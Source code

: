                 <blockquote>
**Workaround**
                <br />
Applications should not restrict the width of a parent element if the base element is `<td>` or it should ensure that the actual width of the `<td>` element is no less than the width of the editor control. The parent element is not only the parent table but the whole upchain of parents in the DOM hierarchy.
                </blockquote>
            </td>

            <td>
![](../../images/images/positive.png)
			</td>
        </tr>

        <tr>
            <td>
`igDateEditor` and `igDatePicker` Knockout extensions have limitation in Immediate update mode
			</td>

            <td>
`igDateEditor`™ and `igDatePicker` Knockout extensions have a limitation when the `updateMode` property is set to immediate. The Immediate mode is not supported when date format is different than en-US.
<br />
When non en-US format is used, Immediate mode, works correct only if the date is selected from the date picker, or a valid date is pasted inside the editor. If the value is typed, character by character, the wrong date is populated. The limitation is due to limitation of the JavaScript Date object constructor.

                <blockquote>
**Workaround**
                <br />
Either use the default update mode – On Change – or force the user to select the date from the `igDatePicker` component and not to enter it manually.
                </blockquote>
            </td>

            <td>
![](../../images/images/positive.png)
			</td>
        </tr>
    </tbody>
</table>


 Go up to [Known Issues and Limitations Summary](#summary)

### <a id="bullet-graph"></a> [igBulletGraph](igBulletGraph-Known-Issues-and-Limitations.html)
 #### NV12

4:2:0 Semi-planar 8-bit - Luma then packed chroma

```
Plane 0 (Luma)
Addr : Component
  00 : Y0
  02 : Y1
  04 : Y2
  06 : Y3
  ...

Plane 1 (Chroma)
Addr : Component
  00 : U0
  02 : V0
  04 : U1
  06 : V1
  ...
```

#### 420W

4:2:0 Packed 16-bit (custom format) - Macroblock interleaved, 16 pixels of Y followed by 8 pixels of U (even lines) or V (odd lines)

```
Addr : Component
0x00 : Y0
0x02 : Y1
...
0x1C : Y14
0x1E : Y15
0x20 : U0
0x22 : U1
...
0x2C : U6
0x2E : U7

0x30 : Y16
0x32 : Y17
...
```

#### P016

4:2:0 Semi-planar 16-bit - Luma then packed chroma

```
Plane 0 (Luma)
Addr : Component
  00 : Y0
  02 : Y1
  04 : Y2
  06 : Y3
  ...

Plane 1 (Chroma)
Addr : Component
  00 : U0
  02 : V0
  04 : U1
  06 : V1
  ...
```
────────────────────────────────────────
_Task brief_: Quote every entry exactly.

_Result below_:
Source code

:                 <blockquote>
**Workaround**
                <br />
Applications should not restrict the width of a parent element if the base element is `<td>` or it should ensure that the actual width of the `<td>` element is no less than the width of the editor control. The parent element is not only the parent table but the whole upchain of parents in the DOM hierarchy.
                </blockquote>
            </td>

            <td>
![](../../images/images/positive.png)
			</td>
        </tr>

        <tr>
            <td>
`igDateEditor` and `igDatePicker` Knockout extensions have limitation in Immediate update mode
			</td>

            <td>
`igDateEditor`™ and `igDatePicker` Knockout extensions have a limitation when the `updateMode` property is set to immediate. The Immediate mode is not supported when date format is different than en-US.
<br />
When non en-US format is used, Immediate mode, works correct only if the date is selected from the date picker, or a valid date is pasted inside the editor. If the value is typed, character by character, the wrong date is populated. The limitation is due to limitation of the JavaScript Date object constructor.

                <blockquote>
**Workaround**
                <br />
Either use the default update mode – On Change – or force the user to select the date from the `igDatePicker` component and not to enter it manually.
                </blockquote>
            </td>

            <td>
![](../../images/images/positive.png)
			</td>
        </tr>
    </tbody>
</table>


 Go up to [Known Issues and Limitations Summary](#summary)

### <a id="bullet-graph"></a> [igBulletGraph](igBulletGraph-Known-Issues-and-Limitations.html)
 #### NV12

4:2:0 Semi-planar 8-bit - Luma then packed chroma

```
Plane 0 (Luma)
Addr : Component
  00 : Y0
  02 : Y1
  04 : Y2
  06 : Y3
  ...

Plane 1 (Chroma)
Addr : Component
  00 : U0
  02 : V0
  04 : U1
  06 : V1
  ...
```

#### 420W

4:2:0 Packed 16-bit (custom format) - Macroblock interleaved, 16 pixels of Y followed by 8 pixels of U (even lines) or V (odd lines)

```
Addr : Component
0x00 : Y0
0x02 : Y1
...
0x1C : Y14
0x1E : Y15
0x20 : U0
0x22 : U1
...
0x2C : U6
0x2E : U7

0x30 : Y16
0x32 : Y17
...
```

#### P016

4:2:0 Semi-planar 16-bit - Luma then packed chroma

```
Plane 0 (Luma)
Addr : Component
  00 : Y0
  02 : Y1
  04 : Y2
  06 : Y3
  ...

Plane 1 (Chroma)
Addr : Component
  00 : U0
  02 : V0
  04 : U1
  06 : V1
  ...
```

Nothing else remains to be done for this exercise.